- **Task to carry out**
An exact reproduction of the data below is expected, free of images.

Items from a dataset
== Segment start ==

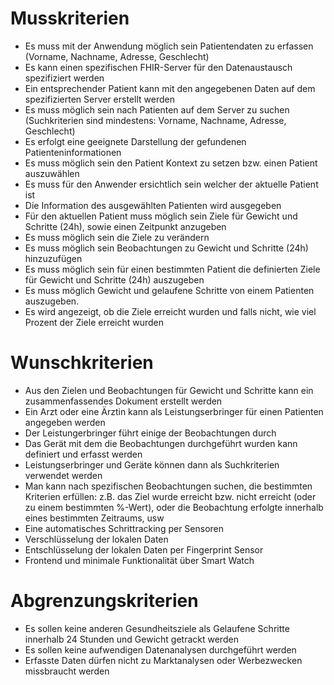 # Musskriterien
* Es muss mit der Anwendung möglich sein Patientendaten zu erfassen (Vorname, Nachname, Adresse, Geschlecht)
* Es kann einen spezifischen FHIR-Server für den Datenaustausch spezifiziert werden
* Ein entsprechender Patient kann mit den angegebenen Daten auf dem spezifizierten Server erstellt werden
* Es muss möglich sein nach Patienten auf dem Server zu suchen (Suchkriterien sind mindestens: Vorname, Nachname, Adresse, Geschlecht)
* Es erfolgt eine geeignete Darstellung der gefundenen Patienteninformationen
* Es muss möglich sein den Patient Kontext zu setzen bzw. einen Patient auszuwählen
* Es muss für den Anwender ersichtlich sein welcher der aktuelle Patient ist
* Die Information des ausgewählten Patienten wird ausgegeben
* Für den aktuellen Patient muss möglich sein Ziele für Gewicht und Schritte (24h), sowie einen Zeitpunkt anzugeben
* Es muss möglich sein die Ziele zu verändern
* Es muss möglich sein Beobachtungen zu Gewicht und Schritte (24h) hinzuzufügen
* Es muss möglich sein für einen bestimmten Patient die definierten Ziele für Gewicht und Schritte (24h) auszugeben
* Es muss möglich Gewicht und gelaufene Schritte von einem Patienten auszugeben.
* Es wird angezeigt, ob die Ziele erreicht wurden und falls nicht, wie viel Prozent der Ziele erreicht wurden

# Wunschkriterien
* Aus den Zielen und Beobachtungen für Gewicht und Schritte kann ein zusammenfassendes Dokument erstellt werden
* Ein Arzt oder eine Ärztin kann als Leistungserbringer für einen Patienten angegeben werden
* Der Leistungerbringer führt einige der Beobachtungen durch
* Das Gerät mit dem die Beobachtungen durchgeführt wurden kann definiert und erfasst werden
* Leistungserbringer und Geräte können dann als Suchkriterien verwendet werden
* Man kann nach spezifischen Beobachtungen suchen, die bestimmten Kriterien erfüllen: z.B. das Ziel wurde erreicht bzw. nicht erreicht (oder zu einem bestimmten %-Wert), oder die Beobachtung erfolgte innerhalb eines bestimmten Zeitraums, usw
* Eine automatisches Schrittracking per Sensoren
* Verschlüsselung der lokalen Daten
* Entschlüsselung der lokalen Daten per Fingerprint Sensor
* Frontend und minimale Funktionalität über Smart Watch

# Abgrenzungskriterien
* Es sollen keine anderen Gesundheitsziele als Gelaufene Schritte innerhalb 24 Stunden und Gewicht getrackt werden
* Es sollen keine aufwendigen Datenanalysen durchgeführt werden
* Erfasste Daten dürfen nicht zu Marktanalysen oder Werbezwecken missbraucht werden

== Segment end ==

- **Answer below**
 # Musskriterien
* Es muss mit der Anwendung möglich sein Patientendaten zu erfassen (Vorname, Nachname, Adresse, Geschlecht)
* Es kann einen spezifischen FHIR-Server für den Datenaustausch spezifiziert werden
* Ein entsprechender Patient kann mit den angegebenen Daten auf dem spezifizierten Server erstellt werden
* Es muss möglich sein nach Patienten auf dem Server zu suchen (Suchkriterien sind mindestens: Vorname, Nachname, Adresse, Geschlecht)
* Es erfolgt eine geeignete Darstellung der gefundenen Patienteninformationen
* Es muss möglich sein den Patient Kontext zu setzen bzw. einen Patient auszuwählen
* Es muss für den Anwender ersichtlich sein welcher der aktuelle Patient ist
* Die Information des ausgewählten Patienten wird ausgegeben
* Für den aktuellen Patient muss möglich sein Ziele für Gewicht und Schritte (24h), sowie einen Zeitpunkt anzugeben
* Es muss möglich sein die Ziele zu verändern
* Es muss möglich sein Beobachtungen zu Gewicht und Schritte (24h) hinzuzufügen
* Es muss möglich sein für einen bestimmten Patient die definierten Ziele für Gewicht und Schritte (24h) auszugeben
* Es muss möglich Gewicht und gelaufene Schritte von einem Patienten auszugeben.
* Es wird angezeigt, ob die Ziele erreicht wurden und falls nicht, wie viel Prozent der Ziele erreicht wurden

# Wunschkriterien
* Aus den Zielen und Beobachtungen für Gewicht und Schritte kann ein zusammenfassendes Dokument erstellt werden
* Ein Arzt oder eine Ärztin kann als Leistungserbringer für einen Patienten angegeben werden
* Der Leistungerbringer führt einige der Beobachtungen durch
* Das Gerät mit dem die Beobachtungen durchgeführt wurden kann definiert und erfasst werden
* Leistungserbringer und Geräte können dann als Suchkriterien verwendet werden
* Man kann nach spezifischen Beobachtungen suchen, die bestimmten Kriterien erfüllen: z.B. das Ziel wurde erreicht bzw. nicht erreicht (oder zu einem bestimmten %-Wert), oder die Beobachtung erfolgte innerhalb eines bestimmten Zeitraums, usw
* Eine automatisches Schrittracking per Sensoren
* Verschlüsselung der lokalen Daten
* Entschlüsselung der lokalen Daten per Fingerprint Sensor
* Frontend und minimale Funktionalität über Smart Watch

# Abgrenzungskriterien
* Es sollen keine anderen Gesundheitsziele als Gelaufene Schritte innerhalb 24 Stunden und Gewicht getrackt werden
* Es sollen keine aufwendigen Datenanalysen durchgeführt werden
* Erfasste Daten dürfen nicht zu Marktanalysen oder Werbezwecken missbraucht werden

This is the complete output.